くたりとした見た目を裏切ってしゃきしゃきとした歯触りを残したモヤシは、塩コショウがきいていてとても美味しい。
ズッキーニの両面にうっすらと焼き色がつくと、コテを上手く使い再び目の前の皿に入れてくれる。次々に焼き上がる野菜を楽しみながら食べていると、シェフが肉にすっとナイフを入れた。

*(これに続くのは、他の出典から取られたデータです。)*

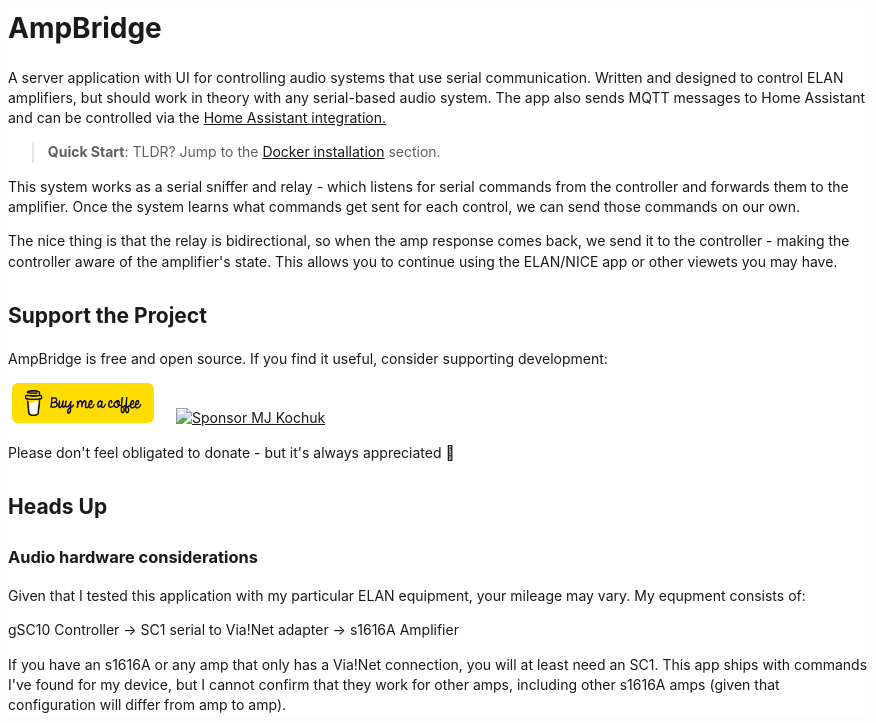 # AmpBridge

A server application with UI for controlling audio systems that use serial communication. Written and designed to control ELAN amplifiers, but should work in theory with any serial-based audio system. The app also sends MQTT messages to Home Assistant and can be controlled via the [Home Assistant integration.]()

> **Quick Start**: TLDR? Jump to the [Docker installation](#quick-start-with-docker-recommended) section.

This system works as a serial sniffer and relay - which listens for serial commands from the controller and forwards them to the amplifier. Once the system learns what commands get sent for each control, we can send those commands on our own.

The nice thing is that the relay is bidirectional, so when the amp response comes back, we send it to the controller - making the controller aware of the amplifier's state. This allows you to continue using the ELAN/NICE app or other viewets you may have.

## Support the Project

AmpBridge is free and open source. If you find it useful, consider supporting development:

<a href="https://buymeacoffee.com/cytodingus" style="margin-right: 1rem;"><img src="bmc-button.png" alt="Buy me a coffee" width="150" height="40"></a>
[![Sponsor MJ Kochuk](https://img.shields.io/badge/Sponsor-MJ%20Kochuk-ff69b4?style=for-the-badge&logo=github)](https://github.com/sponsors/MJCyto)

Please don't feel obligated to donate - but it's always appreciated 🩵

## Heads Up

### Audio hardware considerations
Given that I tested this application with my particular ELAN equipment, your mileage may vary. My equpment consists of:

gSC10 Controller -> SC1 serial to Via!Net adapter -> s1616A Amplifier

If you have an s1616A or any amp that only has a Via!Net connection, you will at least need an SC1. This app ships with commands I've found for my device, but I cannot confirm that they work for other amps, including other s1616A amps (given that configuration will differ from amp to amp).
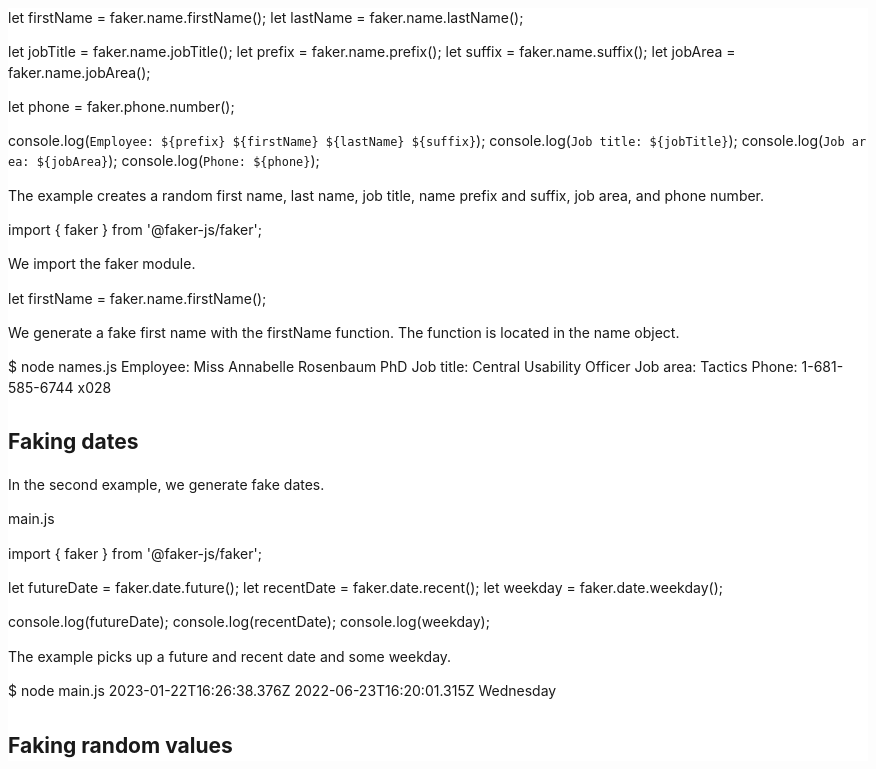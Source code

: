 let firstName = faker.name.firstName();
let lastName = faker.name.lastName();

let jobTitle = faker.name.jobTitle();
let prefix = faker.name.prefix(); 
let suffix = faker.name.suffix();
let jobArea = faker.name.jobArea();

let phone = faker.phone.number();

console.log(`Employee: ${prefix} ${firstName} ${lastName} ${suffix}`);
console.log(`Job title: ${jobTitle}`);
console.log(`Job area: ${jobArea}`);
console.log(`Phone: ${phone}`);

The example creates a random first name, last name, job title, name prefix and suffix, job area, 
and phone number.

import { faker } from '@faker-js/faker';

We import the faker module. 

let firstName = faker.name.firstName();

We generate a fake first name with the firstName function.
The function is located in the name object.

$ node names.js
Employee: Miss Annabelle Rosenbaum PhD
Job title: Central Usability Officer
Job area: Tactics
Phone: 1-681-585-6744 x028

## Faking dates

In the second example, we generate fake dates.

main.js
  

import { faker } from '@faker-js/faker';

let futureDate = faker.date.future();
let recentDate = faker.date.recent();
let weekday = faker.date.weekday();

console.log(futureDate);
console.log(recentDate);
console.log(weekday);

The example picks up a future and recent date and some weekday.

$ node main.js 
2023-01-22T16:26:38.376Z
2022-06-23T16:20:01.315Z
Wednesday

## Faking random values
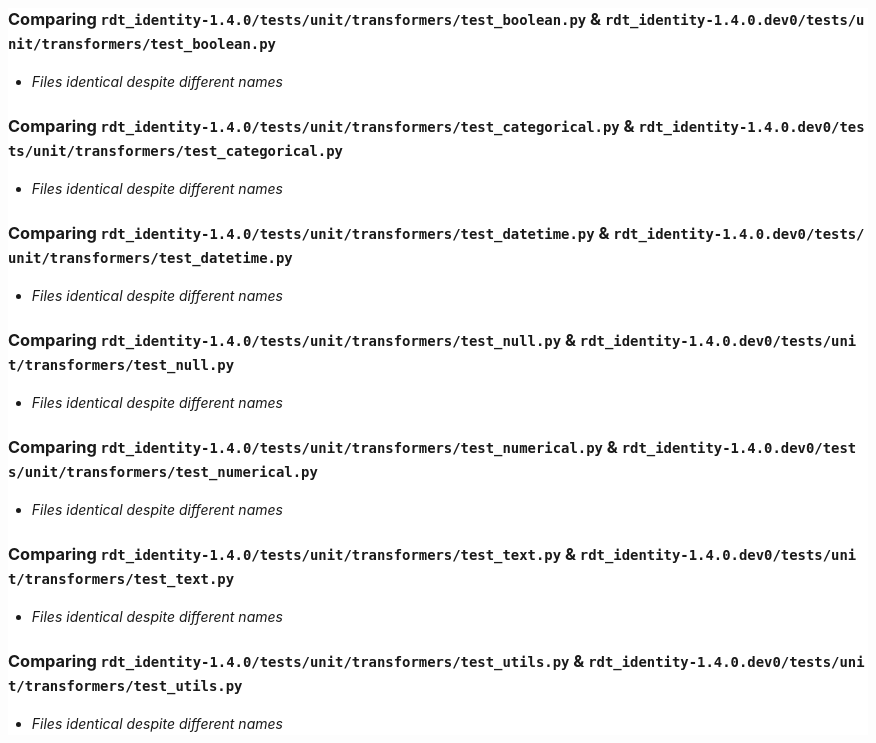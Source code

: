 ### Comparing `rdt_identity-1.4.0/tests/unit/transformers/test_boolean.py` & `rdt_identity-1.4.0.dev0/tests/unit/transformers/test_boolean.py`

 * *Files identical despite different names*

### Comparing `rdt_identity-1.4.0/tests/unit/transformers/test_categorical.py` & `rdt_identity-1.4.0.dev0/tests/unit/transformers/test_categorical.py`

 * *Files identical despite different names*

### Comparing `rdt_identity-1.4.0/tests/unit/transformers/test_datetime.py` & `rdt_identity-1.4.0.dev0/tests/unit/transformers/test_datetime.py`

 * *Files identical despite different names*

### Comparing `rdt_identity-1.4.0/tests/unit/transformers/test_null.py` & `rdt_identity-1.4.0.dev0/tests/unit/transformers/test_null.py`

 * *Files identical despite different names*

### Comparing `rdt_identity-1.4.0/tests/unit/transformers/test_numerical.py` & `rdt_identity-1.4.0.dev0/tests/unit/transformers/test_numerical.py`

 * *Files identical despite different names*

### Comparing `rdt_identity-1.4.0/tests/unit/transformers/test_text.py` & `rdt_identity-1.4.0.dev0/tests/unit/transformers/test_text.py`

 * *Files identical despite different names*

### Comparing `rdt_identity-1.4.0/tests/unit/transformers/test_utils.py` & `rdt_identity-1.4.0.dev0/tests/unit/transformers/test_utils.py`

 * *Files identical despite different names*

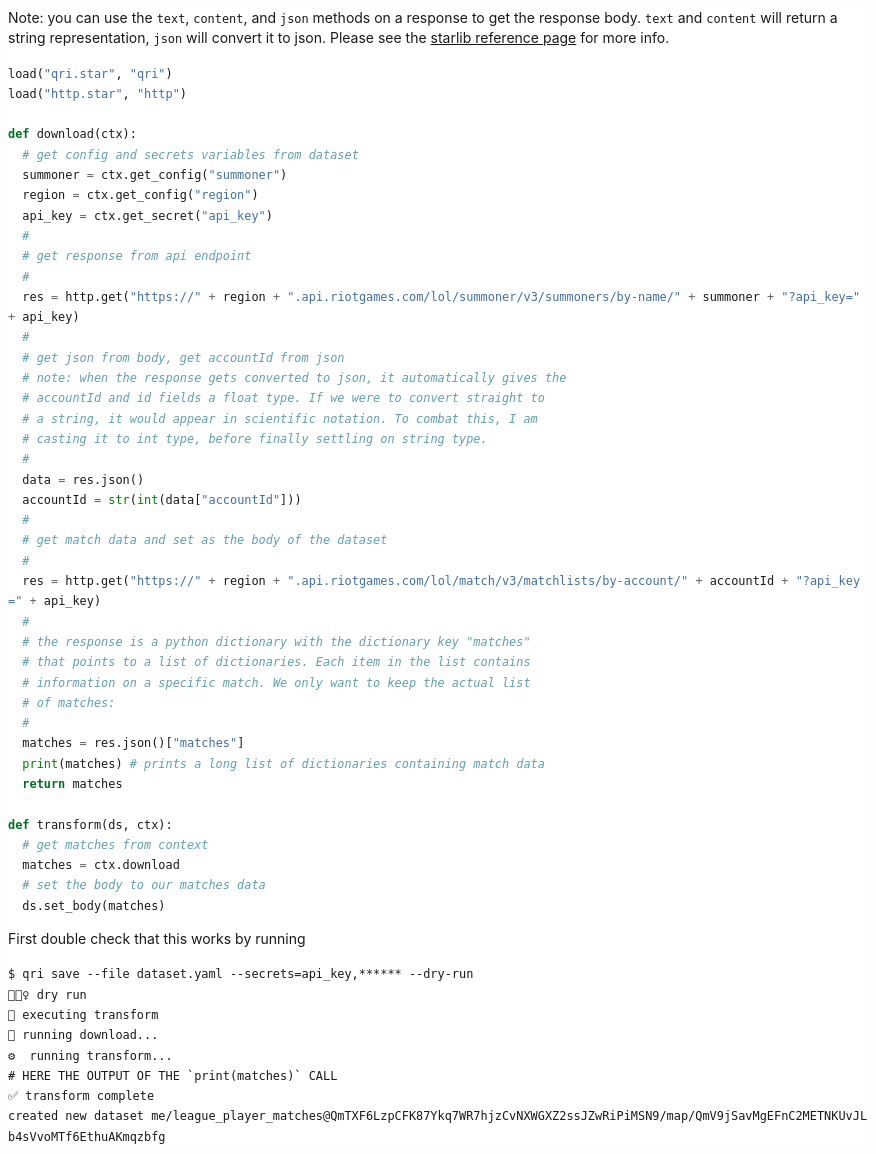 Note: you can use the `text`, `content`, and `json` methods on a response to get the response body. `text` and `content` will return a string representation, `json` will convert it to json. Please see the [starlib reference page](/docs/reference/starlib) for more info.


```python
load("qri.star", "qri")
load("http.star", "http")

def download(ctx):
  # get config and secrets variables from dataset
  summoner = ctx.get_config("summoner")
  region = ctx.get_config("region")
  api_key = ctx.get_secret("api_key")
  #
  # get response from api endpoint
  #
  res = http.get("https://" + region + ".api.riotgames.com/lol/summoner/v3/summoners/by-name/" + summoner + "?api_key=" + api_key)
  #
  # get json from body, get accountId from json
  # note: when the response gets converted to json, it automatically gives the 
  # accountId and id fields a float type. If we were to convert straight to 
  # a string, it would appear in scientific notation. To combat this, I am 
  # casting it to int type, before finally settling on string type.
  #
  data = res.json()
  accountId = str(int(data["accountId"]))
  #
  # get match data and set as the body of the dataset
  #
  res = http.get("https://" + region + ".api.riotgames.com/lol/match/v3/matchlists/by-account/" + accountId + "?api_key=" + api_key)
  #
  # the response is a python dictionary with the dictionary key "matches"
  # that points to a list of dictionaries. Each item in the list contains 
  # information on a specific match. We only want to keep the actual list
  # of matches:
  #
  matches = res.json()["matches"]
  print(matches) # prints a long list of dictionaries containing match data
  return matches

def transform(ds, ctx):
  # get matches from context
  matches = ctx.download
  # set the body to our matches data
  ds.set_body(matches)
```

First double check that this works by running

```text
$ qri save --file dataset.yaml --secrets=api_key,****** --dry-run
🏃🏽‍♀️ dry run
🤖 executing transform
📡 running download...
⚙️  running transform...
# HERE THE OUTPUT OF THE `print(matches)` CALL
✅ transform complete
created new dataset me/league_player_matches@QmTXF6LzpCFK87Ykq7WR7hjzCvNXWGXZ2ssJZwRiPiMSN9/map/QmV9jSavMgEFnC2METNKUvJLb4sVvoMTf6EthuAKmqzbfg
```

若林が頼んだレアは切り口が鮮やかな赤で葛城の方はピンクだ。
「こちらは、オリジナルのステーキソースとわさび醤油です。お好きな方でどうぞ」
「ありがとうございます」
まずはステーキソースにつけて食べてみる。オリジナルと言っていたソースは、玉ねぎが使われているようでほんのり甘味があって美味しい。次にわさび醤油につけてみると、さっぱりとした味で肉の油っ濃さを消してくれた。
「どっちも美味しいです」
「良かった」
にこりと微笑んだシェフがガーリックライスを作り始めた。